Утром он работать не стал, а пошел в лес. Печка была растоплена с вечера, надо было принести грибов, чтобы посушить на зиму. Он шел по полю, шел той самой тропой, на которой учили с сыном «Слово», и думал, почему ему так легко опиливать сад, копать земли под огород, ходить за грибами, топить печь, готовить еду, убирать и чинить дом, сажать кусты и картошку, убирать урожай? И почему так тяжело и подневольно ему писать ответы на письма, жить среди людей, ходить на работу, посещать общие и профсоюзные собрания, заполнять анкеты, ездить в дома отдыха, ходить на овощебазу?
День был пасмурный, но очень ясный, ровный, спокойный и строгий. Деревья, не шелохнувшись, замерли в потеплевшем воздухе, трава замерла и окостенела. Только теплая земля словно тихонько издавала маленькие низовые звуки — кряхтенье, потрескиванье, шепот. Листья беззвучно сходили с берез.

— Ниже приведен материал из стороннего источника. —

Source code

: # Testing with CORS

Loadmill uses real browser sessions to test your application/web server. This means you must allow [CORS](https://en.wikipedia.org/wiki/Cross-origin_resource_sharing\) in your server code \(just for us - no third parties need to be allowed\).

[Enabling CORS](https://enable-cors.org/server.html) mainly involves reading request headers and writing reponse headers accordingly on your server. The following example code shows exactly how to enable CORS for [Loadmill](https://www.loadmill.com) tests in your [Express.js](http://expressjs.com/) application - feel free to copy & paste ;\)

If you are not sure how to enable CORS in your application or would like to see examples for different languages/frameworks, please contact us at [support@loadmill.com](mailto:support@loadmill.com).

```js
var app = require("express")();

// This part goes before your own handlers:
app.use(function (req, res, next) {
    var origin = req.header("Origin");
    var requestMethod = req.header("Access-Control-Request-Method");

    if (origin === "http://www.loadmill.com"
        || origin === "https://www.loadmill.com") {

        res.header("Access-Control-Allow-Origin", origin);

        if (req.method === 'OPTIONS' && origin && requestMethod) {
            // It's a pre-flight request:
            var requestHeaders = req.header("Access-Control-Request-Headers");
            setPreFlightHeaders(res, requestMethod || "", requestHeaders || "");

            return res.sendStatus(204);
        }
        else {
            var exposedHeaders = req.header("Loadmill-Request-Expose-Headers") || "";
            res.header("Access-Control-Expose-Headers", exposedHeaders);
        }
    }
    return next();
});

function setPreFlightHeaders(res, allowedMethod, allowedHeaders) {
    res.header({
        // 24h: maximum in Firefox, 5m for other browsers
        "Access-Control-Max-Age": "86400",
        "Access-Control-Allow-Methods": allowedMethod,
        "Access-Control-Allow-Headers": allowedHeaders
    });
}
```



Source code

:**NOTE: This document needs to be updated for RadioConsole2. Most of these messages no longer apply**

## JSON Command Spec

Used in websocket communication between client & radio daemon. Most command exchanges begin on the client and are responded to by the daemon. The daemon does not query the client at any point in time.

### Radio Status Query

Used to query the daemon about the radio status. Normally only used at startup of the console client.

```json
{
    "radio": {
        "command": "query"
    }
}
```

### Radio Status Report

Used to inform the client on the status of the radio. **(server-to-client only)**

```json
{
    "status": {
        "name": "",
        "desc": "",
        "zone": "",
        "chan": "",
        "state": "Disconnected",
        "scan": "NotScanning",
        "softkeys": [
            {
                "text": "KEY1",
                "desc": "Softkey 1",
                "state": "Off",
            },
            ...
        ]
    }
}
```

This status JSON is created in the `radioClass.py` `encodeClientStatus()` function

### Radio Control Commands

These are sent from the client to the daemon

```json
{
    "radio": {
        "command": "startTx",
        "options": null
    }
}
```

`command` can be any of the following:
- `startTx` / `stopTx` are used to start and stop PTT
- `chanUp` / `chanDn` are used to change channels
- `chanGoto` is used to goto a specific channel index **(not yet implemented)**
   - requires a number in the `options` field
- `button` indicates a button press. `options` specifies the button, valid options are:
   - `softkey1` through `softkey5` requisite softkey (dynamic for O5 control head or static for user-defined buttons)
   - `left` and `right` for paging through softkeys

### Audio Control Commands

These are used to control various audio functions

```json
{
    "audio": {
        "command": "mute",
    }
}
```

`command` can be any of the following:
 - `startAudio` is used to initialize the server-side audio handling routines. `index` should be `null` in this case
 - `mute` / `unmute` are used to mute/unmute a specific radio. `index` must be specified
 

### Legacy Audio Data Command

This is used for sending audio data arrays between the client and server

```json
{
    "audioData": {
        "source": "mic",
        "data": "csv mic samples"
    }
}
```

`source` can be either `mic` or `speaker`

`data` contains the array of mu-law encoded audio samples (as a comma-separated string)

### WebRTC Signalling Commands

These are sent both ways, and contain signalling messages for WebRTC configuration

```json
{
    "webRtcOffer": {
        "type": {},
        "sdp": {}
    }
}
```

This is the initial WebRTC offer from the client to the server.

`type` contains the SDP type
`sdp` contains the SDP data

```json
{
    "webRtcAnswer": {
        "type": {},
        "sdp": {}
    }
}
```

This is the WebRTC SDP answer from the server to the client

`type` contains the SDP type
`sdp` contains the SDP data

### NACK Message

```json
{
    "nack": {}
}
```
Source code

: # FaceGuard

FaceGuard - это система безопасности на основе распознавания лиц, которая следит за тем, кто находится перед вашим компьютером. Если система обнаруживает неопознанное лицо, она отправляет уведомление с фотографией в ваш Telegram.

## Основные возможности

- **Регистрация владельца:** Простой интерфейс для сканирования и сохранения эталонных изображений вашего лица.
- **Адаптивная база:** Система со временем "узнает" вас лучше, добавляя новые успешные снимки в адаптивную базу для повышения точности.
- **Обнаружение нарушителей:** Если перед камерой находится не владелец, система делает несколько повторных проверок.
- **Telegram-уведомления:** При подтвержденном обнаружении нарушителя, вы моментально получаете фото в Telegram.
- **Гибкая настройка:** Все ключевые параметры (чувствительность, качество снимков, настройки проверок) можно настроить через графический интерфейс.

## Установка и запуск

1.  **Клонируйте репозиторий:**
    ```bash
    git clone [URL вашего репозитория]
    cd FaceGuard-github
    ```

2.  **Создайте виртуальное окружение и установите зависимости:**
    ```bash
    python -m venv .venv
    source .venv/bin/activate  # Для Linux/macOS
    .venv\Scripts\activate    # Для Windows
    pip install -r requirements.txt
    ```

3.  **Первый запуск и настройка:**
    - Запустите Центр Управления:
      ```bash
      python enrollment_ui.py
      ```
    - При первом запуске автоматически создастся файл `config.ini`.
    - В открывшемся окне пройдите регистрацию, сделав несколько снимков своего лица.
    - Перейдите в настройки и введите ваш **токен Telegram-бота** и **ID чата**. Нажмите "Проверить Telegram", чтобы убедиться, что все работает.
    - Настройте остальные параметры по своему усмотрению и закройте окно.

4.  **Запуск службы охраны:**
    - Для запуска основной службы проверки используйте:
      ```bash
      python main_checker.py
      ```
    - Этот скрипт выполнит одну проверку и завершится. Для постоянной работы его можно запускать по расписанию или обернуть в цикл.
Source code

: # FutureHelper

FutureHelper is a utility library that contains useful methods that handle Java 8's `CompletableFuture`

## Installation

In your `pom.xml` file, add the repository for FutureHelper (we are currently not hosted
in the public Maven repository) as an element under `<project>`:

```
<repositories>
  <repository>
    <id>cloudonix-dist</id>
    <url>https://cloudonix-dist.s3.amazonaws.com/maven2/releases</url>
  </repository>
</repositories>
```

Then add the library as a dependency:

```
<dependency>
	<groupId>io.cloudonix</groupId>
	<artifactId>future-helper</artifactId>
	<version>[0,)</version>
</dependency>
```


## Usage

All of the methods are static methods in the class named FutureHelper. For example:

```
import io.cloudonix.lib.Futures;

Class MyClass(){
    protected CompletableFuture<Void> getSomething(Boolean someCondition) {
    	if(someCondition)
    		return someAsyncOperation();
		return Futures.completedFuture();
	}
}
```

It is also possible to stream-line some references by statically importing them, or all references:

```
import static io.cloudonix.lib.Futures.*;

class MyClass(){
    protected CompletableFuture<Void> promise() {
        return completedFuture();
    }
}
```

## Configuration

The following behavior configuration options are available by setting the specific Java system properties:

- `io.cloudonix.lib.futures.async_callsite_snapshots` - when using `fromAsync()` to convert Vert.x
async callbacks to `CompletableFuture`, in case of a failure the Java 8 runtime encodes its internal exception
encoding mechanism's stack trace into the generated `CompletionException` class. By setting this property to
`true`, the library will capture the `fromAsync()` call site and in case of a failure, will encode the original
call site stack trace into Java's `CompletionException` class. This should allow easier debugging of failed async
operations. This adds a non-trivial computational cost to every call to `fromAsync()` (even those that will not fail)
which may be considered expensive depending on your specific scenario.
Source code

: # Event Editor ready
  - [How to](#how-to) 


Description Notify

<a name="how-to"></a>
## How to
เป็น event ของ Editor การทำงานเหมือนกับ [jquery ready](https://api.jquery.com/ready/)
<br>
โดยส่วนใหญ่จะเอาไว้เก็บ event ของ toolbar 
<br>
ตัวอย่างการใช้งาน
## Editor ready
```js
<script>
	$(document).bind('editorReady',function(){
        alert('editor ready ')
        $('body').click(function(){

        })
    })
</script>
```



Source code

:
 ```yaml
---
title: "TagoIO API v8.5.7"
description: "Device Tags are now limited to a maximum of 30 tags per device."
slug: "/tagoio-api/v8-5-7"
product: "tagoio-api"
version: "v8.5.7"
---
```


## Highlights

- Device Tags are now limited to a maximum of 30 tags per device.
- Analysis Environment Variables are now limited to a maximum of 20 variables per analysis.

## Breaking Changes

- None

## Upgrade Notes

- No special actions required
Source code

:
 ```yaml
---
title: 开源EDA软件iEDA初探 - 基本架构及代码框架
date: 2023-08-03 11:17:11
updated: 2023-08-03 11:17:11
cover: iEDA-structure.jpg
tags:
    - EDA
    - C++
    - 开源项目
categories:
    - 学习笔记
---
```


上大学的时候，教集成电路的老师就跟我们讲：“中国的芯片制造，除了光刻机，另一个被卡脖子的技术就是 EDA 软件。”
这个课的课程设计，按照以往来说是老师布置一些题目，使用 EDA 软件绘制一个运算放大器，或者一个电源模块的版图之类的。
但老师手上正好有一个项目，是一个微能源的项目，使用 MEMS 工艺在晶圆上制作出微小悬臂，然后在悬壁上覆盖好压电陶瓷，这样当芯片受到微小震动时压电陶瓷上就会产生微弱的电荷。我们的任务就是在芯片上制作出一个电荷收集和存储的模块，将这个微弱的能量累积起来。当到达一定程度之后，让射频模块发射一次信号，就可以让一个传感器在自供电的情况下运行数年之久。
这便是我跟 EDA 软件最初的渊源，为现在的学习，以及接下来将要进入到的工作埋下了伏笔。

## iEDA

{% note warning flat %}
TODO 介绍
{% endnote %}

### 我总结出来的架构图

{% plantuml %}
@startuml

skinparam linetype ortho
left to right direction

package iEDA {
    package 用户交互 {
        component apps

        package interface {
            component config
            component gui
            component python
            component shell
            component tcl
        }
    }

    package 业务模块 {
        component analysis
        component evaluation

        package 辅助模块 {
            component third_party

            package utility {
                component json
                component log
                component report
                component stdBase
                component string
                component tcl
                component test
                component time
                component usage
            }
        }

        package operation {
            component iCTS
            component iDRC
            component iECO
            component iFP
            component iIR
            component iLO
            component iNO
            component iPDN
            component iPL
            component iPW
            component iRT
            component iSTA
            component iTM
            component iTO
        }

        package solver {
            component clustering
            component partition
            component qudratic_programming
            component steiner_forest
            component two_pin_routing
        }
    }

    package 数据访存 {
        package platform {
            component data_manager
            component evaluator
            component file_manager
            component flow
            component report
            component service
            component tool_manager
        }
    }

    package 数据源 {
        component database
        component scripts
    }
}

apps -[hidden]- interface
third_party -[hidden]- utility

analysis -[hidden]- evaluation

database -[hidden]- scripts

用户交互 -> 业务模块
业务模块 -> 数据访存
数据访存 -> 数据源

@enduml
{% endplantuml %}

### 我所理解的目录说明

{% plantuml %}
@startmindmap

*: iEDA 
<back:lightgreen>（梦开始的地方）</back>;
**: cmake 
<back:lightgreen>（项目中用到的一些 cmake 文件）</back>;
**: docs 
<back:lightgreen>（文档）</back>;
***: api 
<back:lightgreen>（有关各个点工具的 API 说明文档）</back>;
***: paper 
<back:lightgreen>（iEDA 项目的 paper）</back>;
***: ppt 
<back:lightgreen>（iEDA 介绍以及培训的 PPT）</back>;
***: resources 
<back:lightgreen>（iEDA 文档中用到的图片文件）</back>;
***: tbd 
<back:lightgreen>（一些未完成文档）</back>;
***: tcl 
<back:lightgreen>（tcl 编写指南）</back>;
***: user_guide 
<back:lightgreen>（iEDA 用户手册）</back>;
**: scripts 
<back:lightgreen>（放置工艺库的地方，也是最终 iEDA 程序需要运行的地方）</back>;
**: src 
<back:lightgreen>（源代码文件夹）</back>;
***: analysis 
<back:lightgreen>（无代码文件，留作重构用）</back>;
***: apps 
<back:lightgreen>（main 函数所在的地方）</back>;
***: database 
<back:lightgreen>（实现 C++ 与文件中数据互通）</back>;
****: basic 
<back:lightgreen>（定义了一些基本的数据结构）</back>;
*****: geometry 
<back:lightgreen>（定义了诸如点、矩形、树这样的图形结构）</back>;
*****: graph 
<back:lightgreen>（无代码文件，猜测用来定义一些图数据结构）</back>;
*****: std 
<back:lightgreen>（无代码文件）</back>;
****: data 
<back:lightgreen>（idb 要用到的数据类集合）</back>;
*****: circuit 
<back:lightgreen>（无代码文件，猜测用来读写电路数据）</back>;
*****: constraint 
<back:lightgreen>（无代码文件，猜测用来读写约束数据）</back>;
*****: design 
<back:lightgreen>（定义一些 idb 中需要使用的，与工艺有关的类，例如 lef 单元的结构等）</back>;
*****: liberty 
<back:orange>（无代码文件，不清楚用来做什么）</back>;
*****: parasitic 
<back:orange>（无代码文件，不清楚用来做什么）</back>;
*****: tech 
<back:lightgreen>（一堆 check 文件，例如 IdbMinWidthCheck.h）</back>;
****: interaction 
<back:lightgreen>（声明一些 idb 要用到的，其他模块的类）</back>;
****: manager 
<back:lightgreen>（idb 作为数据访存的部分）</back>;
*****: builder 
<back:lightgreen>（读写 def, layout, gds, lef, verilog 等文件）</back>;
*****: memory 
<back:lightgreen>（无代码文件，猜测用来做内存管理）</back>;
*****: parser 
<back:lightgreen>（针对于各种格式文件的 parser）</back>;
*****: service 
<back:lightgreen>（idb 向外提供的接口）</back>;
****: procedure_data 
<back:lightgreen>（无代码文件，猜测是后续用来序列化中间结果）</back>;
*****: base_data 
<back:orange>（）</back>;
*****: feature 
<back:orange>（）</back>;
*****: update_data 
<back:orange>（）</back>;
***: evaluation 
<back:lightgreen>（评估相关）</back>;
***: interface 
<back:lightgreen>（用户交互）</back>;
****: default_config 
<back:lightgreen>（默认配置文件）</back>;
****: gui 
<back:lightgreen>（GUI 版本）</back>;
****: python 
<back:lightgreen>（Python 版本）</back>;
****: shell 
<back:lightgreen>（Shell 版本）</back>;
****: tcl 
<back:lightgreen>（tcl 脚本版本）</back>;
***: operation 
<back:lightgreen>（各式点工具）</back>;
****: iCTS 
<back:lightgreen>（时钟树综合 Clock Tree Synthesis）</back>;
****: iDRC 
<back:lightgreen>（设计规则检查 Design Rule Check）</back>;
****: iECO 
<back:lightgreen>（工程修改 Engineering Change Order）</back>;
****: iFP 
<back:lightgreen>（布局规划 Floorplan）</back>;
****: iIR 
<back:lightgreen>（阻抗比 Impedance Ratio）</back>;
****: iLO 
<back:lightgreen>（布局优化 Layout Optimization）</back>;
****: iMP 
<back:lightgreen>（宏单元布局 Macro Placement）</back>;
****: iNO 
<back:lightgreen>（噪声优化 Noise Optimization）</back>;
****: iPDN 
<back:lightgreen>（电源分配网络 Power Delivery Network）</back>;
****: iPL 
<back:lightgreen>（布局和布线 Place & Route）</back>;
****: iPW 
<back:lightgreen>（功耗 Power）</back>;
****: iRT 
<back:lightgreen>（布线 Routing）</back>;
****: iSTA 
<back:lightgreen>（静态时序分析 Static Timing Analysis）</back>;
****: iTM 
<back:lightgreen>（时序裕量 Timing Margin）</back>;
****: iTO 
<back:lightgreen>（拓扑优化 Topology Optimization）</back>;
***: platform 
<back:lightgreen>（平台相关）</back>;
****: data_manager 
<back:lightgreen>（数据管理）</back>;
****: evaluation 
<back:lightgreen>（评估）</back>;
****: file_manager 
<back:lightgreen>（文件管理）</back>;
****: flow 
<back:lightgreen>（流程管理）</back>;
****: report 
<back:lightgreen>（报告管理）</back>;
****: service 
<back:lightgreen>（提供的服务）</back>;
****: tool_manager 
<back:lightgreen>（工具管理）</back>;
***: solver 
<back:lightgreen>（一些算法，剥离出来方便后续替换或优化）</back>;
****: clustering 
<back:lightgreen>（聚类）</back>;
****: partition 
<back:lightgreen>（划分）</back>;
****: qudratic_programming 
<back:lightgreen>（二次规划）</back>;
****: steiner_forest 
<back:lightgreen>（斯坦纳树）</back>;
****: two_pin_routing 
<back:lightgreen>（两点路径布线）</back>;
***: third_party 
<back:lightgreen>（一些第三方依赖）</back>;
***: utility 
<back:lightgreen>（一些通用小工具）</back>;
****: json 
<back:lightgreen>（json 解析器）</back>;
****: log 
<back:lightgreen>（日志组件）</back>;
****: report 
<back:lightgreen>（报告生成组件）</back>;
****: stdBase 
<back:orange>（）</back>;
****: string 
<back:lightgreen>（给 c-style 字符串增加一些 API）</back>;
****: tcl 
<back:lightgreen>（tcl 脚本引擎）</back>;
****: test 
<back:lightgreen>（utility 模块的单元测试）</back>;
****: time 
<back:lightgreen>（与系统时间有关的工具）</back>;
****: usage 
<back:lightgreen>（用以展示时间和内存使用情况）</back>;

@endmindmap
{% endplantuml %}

Полуянов пошел краем леса, и в душе его было какое-то легкое беспокойство, которое всегда появлялось после отъезда гостей. Он постепенно слышал в речах друзей этот упрек, в каждом слове. «Сбежал, — думал о нем каждый. — Мы все тут ломайся, а он сбежал. Устроился, на работу не ходит, место нашел. Хоть и за малые деньги, а бросил эту жизнь. Значит, ты не хочешь с нами жить. Презираешь».
Он вспомнил, как сказал ему инженер Аркаша Аксанов:
— Это он из-за Сашки дурит. Одумается, возвратится. Возвращайся, Полуянов. Нечего строить из себя…
И всякий раз это задевало Полуянова. Он шел к лесу и думал о том, как страшно жить без духовного подвига, когда одну веру потерял, а другой не нашел. Каждый тянет к себе и кричит: «се мое, то мое же». В людях рождается напряжение ненависти. И тогда война рождается из борьбы за мир так же естественно и просто, как уничтожение людей рождается борьбой за всеобщее счастье.
Здесь, в деревне, куда он спрятался от всего, не зная еще, как ему жить дальше, — и здесь его достает. Никуда он не ушел. Но что ему теперь дальше делать со своей жизнью — здесь, где бродят деревенские бабки, расталкивая палками траву и выкапывая из листьев толстые, как кукиши, белые грибы и похожие «на сам знаешь чего» — как говорит баба Нинка — подосиновые челыши? Хотя здесь-то все природой защищено: этим полем и этим лесом. И как кажется ему, здесь всякая одинокая жизнь спрятана и улажена. И непонятно — отчего так не жить всем?